先月、アメリカの国際空港で国外に持ち出しが禁止されている軍事分野の資料を所持していた中国人が逮捕されていたことが明らかになりました。男は軍事企業に勤めていた事があり、ステルス機のエンジン開発に携わっていたとされています。
【ワシントン=今井隆】米コネティカット州の連邦地検は9日、勤務先から米軍機に関する機密資料を盗み、中国に持ち出そうとしたとして、米国在住の中国人技師ユー・ロン容疑者(36)を起訴したと発表した。報道によると、逮捕されたユー・ロンという人物はF-22とF-35のエンジン製作に関わっていたエンジニアということで、勤務先はどいうやらプラット・アンド・ホイットニー社のようです。ロン容疑者は2014年5月に会社を辞めており、2014年11月5日に中国へ帰国しようとした際に乗り継いだ空港の荷物検査で国外に持ち出しが制限されている資料を所持していたことで逮捕されました。
YOMIURI ONLINE
ロン容疑者は7日に逮捕されたのですが、荷物検査で見つかった資料には最新のチタンに関する内容が書かれていたとのことです。

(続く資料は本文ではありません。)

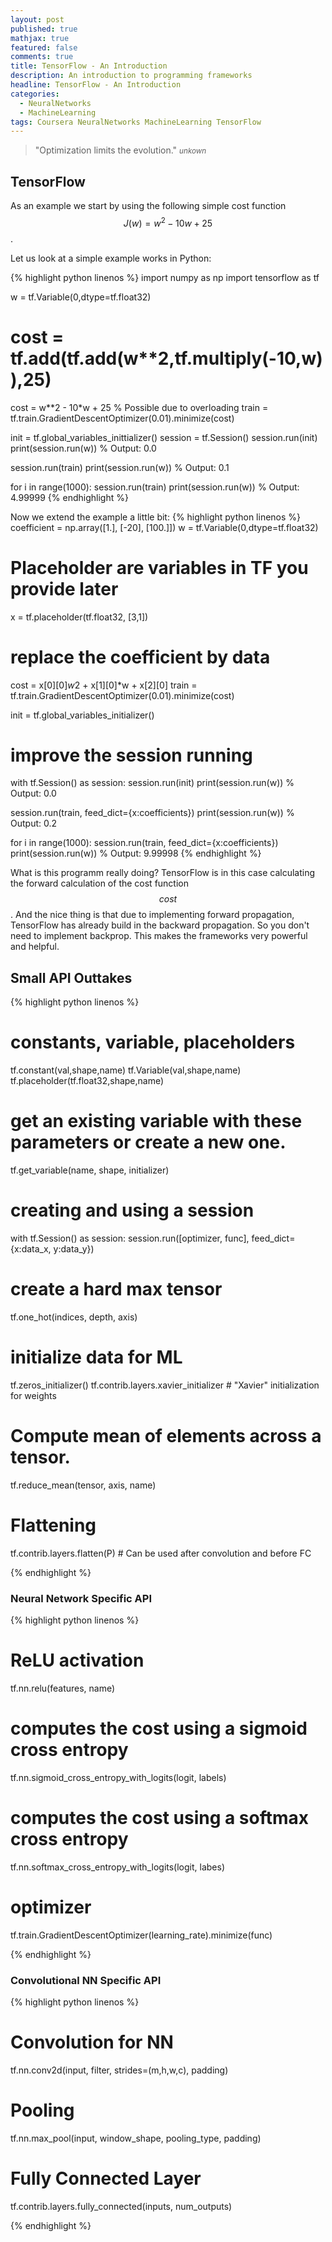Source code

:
 ```yaml
---
layout: post
published: true
mathjax: true
featured: false
comments: true
title: TensorFlow - An Introduction
description: An introduction to programming frameworks
headline: TensorFlow - An Introduction
categories:
  - NeuralNetworks
  - MachineLearning
tags: Coursera NeuralNetworks MachineLearning TensorFlow
---
```

>&quot;Optimization limits the evolution.&quot;
><small><cite title="unknown">unkown</cite></small>

## TensorFlow
As an example we start by using the following simple cost function $$J(w) = w^2 - 10w + 25$$.

Let us look at a simple example works in Python:

{% highlight python linenos %}
import numpy as np
import tensorflow as tf

w = tf.Variable(0,dtype=tf.float32)
# cost = tf.add(tf.add(w**2,tf.multiply(-10,w)),25)
cost = w**2 - 10*w + 25 % Possible due to overloading
train = tf.train.GradientDescentOptimizer(0.01).minimize(cost)

init = tf.global_variables_inittializer()
session = tf.Session()
session.run(init)
print(session.run(w))	% Output: 0.0

session.run(train)
print(session.run(w))	% Output: 0.1

for i in range(1000):
	session.run(train)
print(session.run(w))	% Output: 4.99999
{% endhighlight %}

Now we extend the example a little bit:
{% highlight python linenos %}
coefficient = np.array([1.], [-20], [100.]])
w = tf.Variable(0,dtype=tf.float32)
# Placeholder are variables in TF you provide later
x = tf.placeholder(tf.float32, [3,1])

# replace the coefficient by data
cost = x[0][0]*w*2 + x[1][0]*w + x[2][0]
train = tf.train.GradientDescentOptimizer(0.01).minimize(cost)

init = tf.global_variables_initializer()
# improve the session running
with tf.Session() as session:
	session.run(init)
	print(session.run(w))	% Output: 0.0

session.run(train, feed_dict={x:coefficients})
print(session.run(w))		% Output: 0.2

for i in range(1000):
	session.run(train, feed_dict={x:coefficients})
print(session.run(w))		% Output: 9.99998
{% endhighlight %}

What is this programm really doing?
TensorFlow is in this case calculating the forward calculation of the cost function $$cost$$. And the nice thing is that due to implementing forward propagation, TensorFlow has already build in the backward propagation. So you don't need to implement backprop. This makes the frameworks very powerful and helpful.

## Small API Outtakes
{% highlight python linenos %}
# constants, variable, placeholders
tf.constant(val,shape,name)
tf.Variable(val,shape,name)
tf.placeholder(tf.float32,shape,name)

# get an existing variable with these parameters or create a new one.
tf.get_variable(name, shape, initializer)

# creating and using a session
with tf.Session() as session:
	session.run([optimizer, func], feed_dict={x:data_x, y:data_y})

# create a hard max tensor
tf.one_hot(indices, depth, axis)

# initialize data for ML
tf.zeros_initializer()
tf.contrib.layers.xavier_initializer   # "Xavier" initialization for weights

# Compute mean of elements across a tensor.
tf.reduce_mean(tensor, axis, name)

# Flattening
tf.contrib.layers.flatten(P)   # Can be used after convolution and before FC

{% endhighlight %}

### Neural Network Specific API
{% highlight python linenos %}

# ReLU activation
tf.nn.relu(features, name)

# computes the cost using a sigmoid cross entropy
tf.nn.sigmoid_cross_entropy_with_logits(logit, labels)

# computes the cost using a softmax cross entropy
tf.nn.softmax_cross_entropy_with_logits(logit, labes)

# optimizer
tf.train.GradientDescentOptimizer(learning_rate).minimize(func)

{% endhighlight %}


### Convolutional NN Specific API
{% highlight python linenos %}

# Convolution for NN
tf.nn.conv2d(input, filter, strides=(m,h,w,c), padding)

# Pooling
tf.nn.max_pool(input, window_shape, pooling_type, padding)

# Fully Connected Layer
tf.contrib.layers.fully_connected(inputs, num_outputs)

{% endhighlight %}
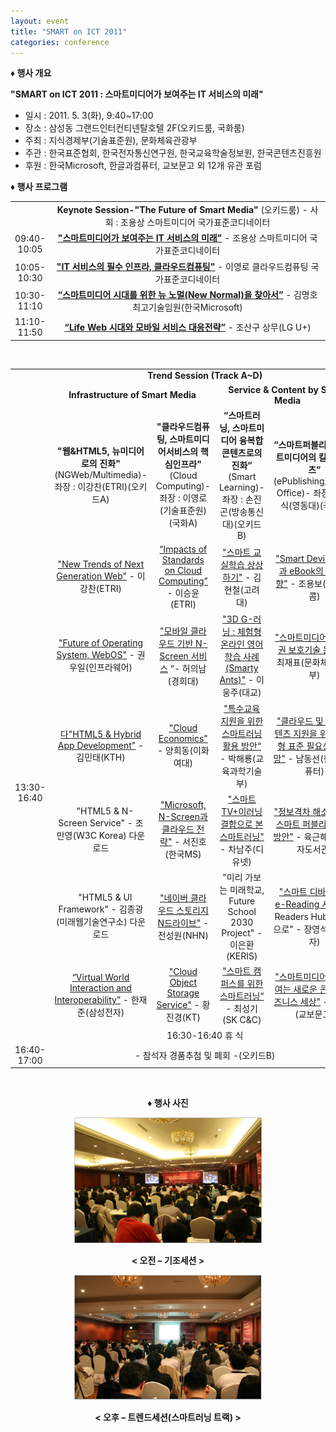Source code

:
 ```yaml
---
layout: event
title: "SMART on ICT 2011"
categories: conference
---
```


<b>♦ 행사 개요 </b>

<b>"SMART on ICT 2011 : 스마트미디어가 보여주는 IT 서비스의 미래"</b>
<ul style="list-style-type: disc;">
	<li> 일시 : 2011. 5. 3(화), 9:40~17:00</li>
	<li> 장소 : 삼성동 그랜드인터컨티넨탈호텔 2F(오키드룸, 국화룸)</li>
	<li> 주최 : 지식경제부(기술표준원), 문화체육관광부</li>
	<li> 주관 : 한국표준협회, 한국전자통신연구원, 한국교육학술정보원, 한국콘텐츠진흥원</li>
	<li> 후원 : 한국Microsoft, 한글과컴퓨터, 교보문고 외 12개 유관 포럼</li>
</ul>
<b>♦ 행사 프로그램 </b>
<div class="CSSTableGenerator">
<table>
<tbody>
<tr>
<td style="text-align: center;" width="8%"></td>
<td style="text-align: center;" colspan="4"><b>Keynote Session-"The Future of Smart Media"</b> (오키드룸)
- 사회 : 조용상 스마트미디어 국가표준코디네이터</td>
</tr>
<tr>
<td style="text-align: center;">09:40-10:05</td>
<td style="text-align: center;" colspan="4"><b><a href="{{ "/assets/slides/K1-조용상(코디네이터)-스마트미디어가_보여주는_IT_서비스의_미래(재수정).pdf" | absolute_url }}" target="_blank">"스마트미디어가 보여주는 IT 서비스의 미래"</a>
</b>- 조용상 스마트미디어 국가표준코디네이터</td>
</tr>
<tr>
<td style="text-align: center;">10:05-10:30</td>
<td style="text-align: center;" colspan="4"><b><a href="{{ "/assets/slides/K2-이영로(클라우드NSC)-클라우드컴퓨팅.pdf" | absolute_url }}" target="_blank">"IT 서비스의 필수 인프라, 클라우드컴퓨팅"</a>
</b>- 이영로 클라우드컴퓨팅 국가표준코디네이터</td>
</tr>
<tr>
<td style="text-align: center;">10:30-11:10</td>
<td style="text-align: center;" colspan="4"><b><a href="{{ "/assets/slides/K3-김명호(Microsoft)-뉴_노멀을_찾아서.pdf" | absolute_url }}" target="_blank">“스마트미디어 시대를 위한 뉴 노멀(New Normal)을 찾아서”</a>
</b>- 김명호 최고기술임원(한국Microsoft)</td>
</tr>
<tr>
<td style="text-align: center;">11:10-11:50</td>
<td style="text-align: center;" colspan="4"><b><a href="{{ "/assets/slides/K3-김명호(Microsoft)-뉴_노멀을_찾아서.pdf" | absolute_url }}" target="_blank">“Life Web 시대와 모바일 서비스 대응전략”</a>
</b>- 조산구 상무(LG U+)</td>
</tr>
</tbody>
</table>
</div>
&nbsp;
<div class="CSSTableGenerator">
<table>
<tbody>
<tr>
<td style="text-align: center;" width="8%"></td>
<td style="text-align: center;" colspan="4"><b>Trend Session (Track A~D)</b></td>
</tr>
<tr>
<td style="text-align: center;"></td>
<td style="text-align: center;" colspan="2"><b>Infrastructure of Smart Media</b></td>
<td style="text-align: center;" colspan="2"><b>Service &amp; Content by Smart Media</b></td>
</tr>
<tr>
<td style="text-align: center;"></td>
<td style="text-align: center;"><b>"웹&amp;HTML5,
</b><b>뉴미디어로의 진화"
</b>(NGWeb/Multimedia)- 좌장 : 이강찬(ETRI)(오키드A)</td>
<td style="text-align: center;"><b>"클라우드컴퓨팅,
</b><b>스마트미디어</b><b>서비스의 핵심인프라"
</b>(Cloud Computing)- 좌장 : 이영로(기술표준원)(국화A)</td>
<td style="text-align: center;"><b>“스마트러닝,
스마트미디어 융복합 콘텐츠로의 진화”
</b>(Smart Learning)- 좌장 : 손진곤(방송통신대)(오키드B)</td>
<td style="text-align: center;"><b>“스마트퍼블리싱,
스마트미디어의 킬러 콘텐츠”
</b>(ePublishing/Mobile Office)- 좌장 : 박충식(영동대)(국화B)</td>
</tr>
<tr>
<td style="text-align: center;" rowspan="7">13:30-16:40</td>
<td style="text-align: center;"><a href="{{ "/assets/slides/A1-이강찬(ETRI)-New_Trends_of_Next_Generation_Web(R1).pdf" | absolute_url }}" target="_blank">"New Trends of Next Generation Web"</a>
- 이강찬(ETRI)</td>
<td style="text-align: center;"><a href="{{ "/assets/slides/B1-이승윤(ETRI)-Impact_of_Standards_on_Cloud.pdf" | absolute_url }}" target="_blank">“Impacts of Standards on Cloud Computing”</a>
- 이승윤(ETRI)</td>
<td style="text-align: center;"><a href="{{ "/assets/slides/C1-김현철(고려대)-스마트교실.pdf" | absolute_url }}" target="_blank">"스마트 교실학습 상상하기"</a>
- 김현철(고려대)</td>
<td style="text-align: center;"><a href="{{ "/assets/slides/D1-조용보(SKT)-Smart_Device등장과_eBook의_발전방향(수정본).pdf" | absolute_url }}" target="_blank">"Smart Device 등장과 eBook의 발전방향"</a>
- 조용보(SK텔레콤)</td>
</tr>
<tr>
<td style="text-align: center;"><a href="{{ "/assets/slides/A2-권우일(인프라웨어)-WebOS.pdf" | absolute_url }}" target="_blank">"Future of Operating System, WebOS"</a>
- 권우일(인프라웨어)</td>
<td style="text-align: center;"><a href="{{ "/assets/slides/B2-허의남(경희대)-스마트홈을_위한_클라우드_기반의_N-Screen.pdf" | absolute_url }}" target="_blank">"모바일 클라우드 기반 N-Screen 서비스</a>
“- 허의남(경희대)</td>
<td style="text-align: center;"><a href="{{ "/assets/slides/C2-이웅주(대교)-스마티앤츠.pdf" | absolute_url }}" target="_blank">"3D G-러닝 : 체험형 온라인 영어학습 사례(Smarty Ants)"</a>
- 이웅주(대교)</td>
<td style="text-align: center;"><a href="{{ "/assets/slides/D2-최재표(문화체육관광부)-스마트미디어와_콘텐츠저작권_보호기술_동향_[호환_모드].pdf" | absolute_url }}" target="_blank">"스마트미디어와 저작권 보호기술 동향"</a>
- 최재표(문화체육관광부)</td>
</tr>
<tr>
<td style="text-align: center;"><a href="{{ "/assets/slides/A3-김민태(KTH)-Hybrid-Development.pdf" | absolute_url }}" target="_blank">다"HTML5 &amp; Hybrid App Development"</a>
- 김민태(KTH)</td>
<td style="text-align: center;"><a href="{{ "/assets/slides/B3-양희동(이화여대)-Cloud_Economics.pdf" | absolute_url }}" target="_blank">"Cloud Economics"</a>
- 양희동(이화여대)</td>
<td style="text-align: center;"><a href="{{ "/assets/slides/C3-박해룡(교과부)-특수_교육_지원을_위한_스마트러닝_활용방안_Final(공개용).pdf" | absolute_url }}" target="_blank">"특수교육 지원을 위한 스마트러닝 활용 방안“</a>
- 박해룡(교육과학기술부)</td>
<td style="text-align: center;"><a href="{{ "/assets/slides/D3-남동선(한컴)-클라우드_및_융합콘텐츠_지원을_위한_개방형_표준_필요성_및_전망.pdf" | absolute_url }}" target="_blank">"클라우드 및 융합 콘텐츠 지원을 위한
개방형 표준 필요성 및 전망"</a>
- 남동선(한글과컴퓨터)</td>
</tr>
<tr>
<td style="text-align: center;">　"HTML5 &amp; N-Screen Service"
- 조만영(W3C Korea)
다운로드</td>
<td style="text-align: center;"><a href="{{ "/assets/slides/B4-서진호(한국MS)-N스크린과_클라우드.pdf" | absolute_url }}" target="_blank">"Microsoft, N-Screen과 클라우드 전략"</a>
- 서진호(한국MS)</td>
<td style="text-align: center;"><a href="{{ "/assets/slides/C4-차남주(디유넷)-스마트TV와_이러닝의_결합으로_본_스마트러닝.pdf" | absolute_url }}" target="_blank">"스마트TV+이러닝 결합으로 본 스마트러닝"</a>
- 차남주(디유넷)</td>
<td style="text-align: center;"><a href="{{ "/assets/slides/D4-육근해(점자도서관)-정보격차_해소를_위한_스마트퍼블리싱.pdf" | absolute_url }}" target="_blank">"정보격차 해소를 위한 스마트 퍼블리싱 활용 방안"</a>
- 육근해(한국점자도서관)</td>
</tr>
<tr>
<td style="text-align: center;">　"HTML5 &amp; UI Framework"
- 김종광(미래웹기술연구소)
다운로드</td>
<td style="text-align: center;"><a href="{{ "/assets/slides/B5-전성원(NHN)-N드라이브.pdf" | absolute_url }}" target="_blank">"네이버 클라우드 스토리지 N드라이브"</a>
- 전성원(NHN)</td>
<td style="text-align: center;">"미리 가보는 미래학교,
Future School 2030 Project"
- 이은환(KERIS)</td>
<td style="text-align: center;"><a href="{{ "/assets/slides/D5-장영석(삼성전자)-스마트미디어_디바이스와_e-Readning_서비스.pdf" | absolute_url }}" target="_blank">"스마트 디바이스와 e-Reading 서비스</a>
- Readers Hub를 중심으로"
- 장영석(삼성전자)</td>
</tr>
<tr>
<td style="text-align: center;"><a href="{{ "/assets/slides/A6-한재준(삼성전자)-Virtual_World_Interaction.pdf" | absolute_url }}" target="_blank">“Virtual World Interaction and Interoperability”</a>
- 한재준(삼성전자)</td>
<td style="text-align: center;"><a href="{{ "/assets/slides/B6-황진경(KT)-Colud_Object_Storage_Service.pdf" | absolute_url }}" target="_blank">"Cloud Object Storage Service"</a>
- 황진경(KT)</td>
<td style="text-align: center;"><a href="{{ "/assets/slides/C6-최성기(SKCC)-클라우드_기반_융복합_콘텐츠_서비스_환경.pdf" | absolute_url }}" target="_blank">"스마트 캠퍼스를 위한 스마트러닝“</a>
- 최성기(SK C&amp;C)</td>
<td style="text-align: center;"><a href="{{ "/assets/slides/D6-성대훈(교보문고)-스마트미디어_시대가_여는_새로운_콘텐츠_비지니스_세상.pdf" | absolute_url }}" target="_blank">"스마트미디어 시대가 여는 새로운 콘텐츠 비즈니스 세상"</a>
- 성대훈(교보문고)</td>
</tr>
<tr>
<td style="text-align: center;" colspan="4">16:30-16:40 휴 식</td>
</tr>
<tr>
<td style="text-align: center;">16:40-17:00</td>
<td style="text-align: center;" colspan="4">- 참석자 경품추첨 및 폐회 -(오키드B)</td>
</tr>
</tbody>
</table>
</div>
&nbsp;

<div style="text-align: center;">
<p><b>♦ 행사 사진 </b></p>

<a href="/assets/images/smart_on_ICT_2011_05_1.png" target="_blank"><img class="size-medium" src="/assets/images/smart_on_ICT_2011_05_1.png" alt="smart_on_ICT_2011_05_1" width="300" height="201" /></a>
<p><b>&lt; 오전 – 기조세션 &gt;</b></p>
<a href="/assets/images/smart_on_ICT_2011_05_2.png" target="_blank"><img class="size-medium" src="assets/images/smart_on_ICT_2011_05_2.png" alt="smart_on_ICT_2011_05_2" width="300" height="200" /></a>
<p><b>&lt; 오후 – 트렌드세션(스마트러닝 트랙) &gt;</b></p>
</div>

戦闘機をはじめ航空機に搭載されているターボファンエンジンにはチタンが使われていることがあり、エンジンの心臓部とも言われるタービンブレードやコンプレッサブレードにこの素材が使われいます。
▼プラット・アンド・ホイットニーF119
F-22にはチタン製タービンブレードが採用されているプラット・アンド・ホイットニーF119(F119-PW-100)を2基、F-35にはF119の派生型であるプラット・アンド・ホイットニーF135(F135-PWシリーズ)1基が搭載されています。
逮捕される中国人と軍事技術
中国人がアメリカの軍事技術を盗み出そうとし逮捕されたのは初めてではありません。これは日本も関連していることなのですが、 2012年9月にMing Suan Zhangという中国人がアメリカ当局のおとり捜査にひっかかり逮捕されています。この中国人は「炭素繊維は2012年10月5日に行われる中国の新しいジェット戦闘機のテスト飛行に必要な素材だ」などとおとり捜査官に話しており、炭素繊維を中国へ密輸しようとしていました。
ちなみに共犯者は「日本からカーボンファイバー(炭素繊維)の入手が難しい」としアメリカで活動していたとされています。